Like all religious thinkers, Kierkegaard places in the centre the question: How is human existence possible? All through the Nineteenth Century this question – which before had been the core of Western thought – was not only highly unfashionable; it seemed senseless and irrelevant. The era was dominated by a radically different question: How is society possible?

Rousseau asked it, Hegel asked it, the classical economists asked it. Marx answered it one way, liberal Protestantism another way. But in whatever form it is asked, it must always lead to an answer which denies that human existence is possible except in society.

あらゆる宗教思想家同様、キルケゴールの中心的問いは「人間の実存はいかにして可能か?」に置かれている。西洋思想史の核であったこの問いは、19世紀を通じて時代遅れになったばかりでなく、無意味で他とは関係のない問いとなった。時代を支配したのはそれとは根本的に異質な「社会はいかにして可能か?」という問いであった。

この問いはルソーが問い、ヘーゲルが問い、古典派経済学者たちが問うた。マルクスはそれにひとつの解答を与え、プロテスタントたちが別の解答を与えた。いかなるかたちで問われようと、この問いへの答えは社会なくして人間の実存は不可能とする点で共通していた。
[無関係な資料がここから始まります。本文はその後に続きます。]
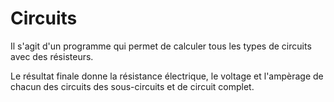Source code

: # Circuits

Il s'agit d'un programme qui permet de calculer tous les types de circuits avec des résisteurs.

Le résultat finale donne la résistance électrique, le voltage et l'ampèrage de chacun des circuits des sous-circuits et de circuit complet.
Rousseau formulated this answer for the whole era of progress: whatever human existence there is; whatever freedom, rights, and duties the individual has; whatever meaning there is in individual life – all is determined by society according to society’s objective need of survival.

The individual, in other words, is not autonomous. He is determined by society. He is free only in matters that do not matter. He has rights only because society concedes them. He has a will only if he wills what society needs. His life has meaning only in so far as it relates to the social meaning, and as it fulfils itself in fulfilling the objective goal of society. There is, in short, no human existence; there is only social existence. There is no individual; there is only the citizen.

ルソーは彼の答えを人類の進化史全体に適用した。人間はどのように実存するのか、個人がどんな自由や権利や義務を持つのか、個人の人生にどんな意味があるのか―、そういうことはすべて、社会が存続するための客観的なニーズに基づいて社会の側が決定する。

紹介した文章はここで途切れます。